Labour has held Bradford West for the past four decades, save for a momentary intervention in 2012 by George Galloway’s Respect Party with grateful assistance from the Muslim Public Affairs Committee (MPAK UK). “God KNOWS who is a Muslim and he KNOWS who is not. I, George Galloway, do not drink and never have,” wrote Mr Galloway on his election literature. “I’m a better Pakistani than (Labour’s Imran Hussain) will ever be,” he declared at his campaign launch. “God knows who’s a Muslim and who is not. And a man that’s never out of the pub shouldn’t be going around telling people you should vote for him because he’s a Muslim.”

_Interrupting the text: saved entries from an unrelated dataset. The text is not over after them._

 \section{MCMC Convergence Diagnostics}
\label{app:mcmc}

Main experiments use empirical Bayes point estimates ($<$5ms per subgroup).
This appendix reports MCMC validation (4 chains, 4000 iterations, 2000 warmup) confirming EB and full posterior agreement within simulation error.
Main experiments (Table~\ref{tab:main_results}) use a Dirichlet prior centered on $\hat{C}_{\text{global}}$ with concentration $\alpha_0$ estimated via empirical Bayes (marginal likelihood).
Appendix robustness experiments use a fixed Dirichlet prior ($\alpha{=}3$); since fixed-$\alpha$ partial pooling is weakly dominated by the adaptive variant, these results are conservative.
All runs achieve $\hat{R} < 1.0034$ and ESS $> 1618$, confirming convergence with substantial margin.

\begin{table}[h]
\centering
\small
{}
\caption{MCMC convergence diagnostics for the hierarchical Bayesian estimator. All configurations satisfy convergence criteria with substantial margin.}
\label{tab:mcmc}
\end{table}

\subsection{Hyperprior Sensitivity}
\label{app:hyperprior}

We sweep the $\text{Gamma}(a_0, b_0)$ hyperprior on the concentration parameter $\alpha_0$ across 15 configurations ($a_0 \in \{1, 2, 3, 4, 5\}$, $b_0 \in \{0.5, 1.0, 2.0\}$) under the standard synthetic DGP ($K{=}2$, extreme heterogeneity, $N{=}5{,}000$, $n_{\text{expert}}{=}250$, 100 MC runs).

This was a wise exhortation: Muslims should not just vote for Muslim candidates simply because they are Muslim, any more than women should just vote for women, white people for white candidates or disabled people for the disabled. People are more than an identity tag, and political philosophy is deeper than a protected characteristic. But by restricting the Muslim women of Bradford West to an election hustings which features only the two female Muslim candidates (who happen to be Labour’s [anti-Semitic?] Naz Shah and George Galloway’s erstwhile Respect sidekick [and Islamist defender] Salma Yaqoob), the assumption appears to be that the compliant Muslim women of Bradford West will (must?) vote for one of the female Muslim candidates, both of whom hang on the political left.

Understandably, George Grant isn’t overly pleased about this “unprogressive, undemocratic and deeply unhelpful” meeting. This is, after all, the liberal democracy of the United Kingdom in the 21st century. Inviting candidates to participate in election hustings on the basis of their sex or religion is… um… well… sexist and bigoted, isn’t it? It is certainly illiberal and discriminatory: imagine the outcry if a Catholic men’s club convened an election hustings restricted to the two male Roman Catholics (Labour and LibDem) and excluded the female Anglican (Tory) candidate and the male Muslim (Ukip) candidate. Would such Christian(/white) segregation be tolerated? And let’s not even begin to ponder an election hustings convened by a church which excluded the Green Party atheist who happened also to be gay. Selective hustings do have a place (one may wish, for example, to exclude half a dozen cranks and gadfly candidates from debates simply because of time constraints), but a person’s sex and religion can never be justifiable grounds for exclusion: this is not Pakistan or Saudi Arabia.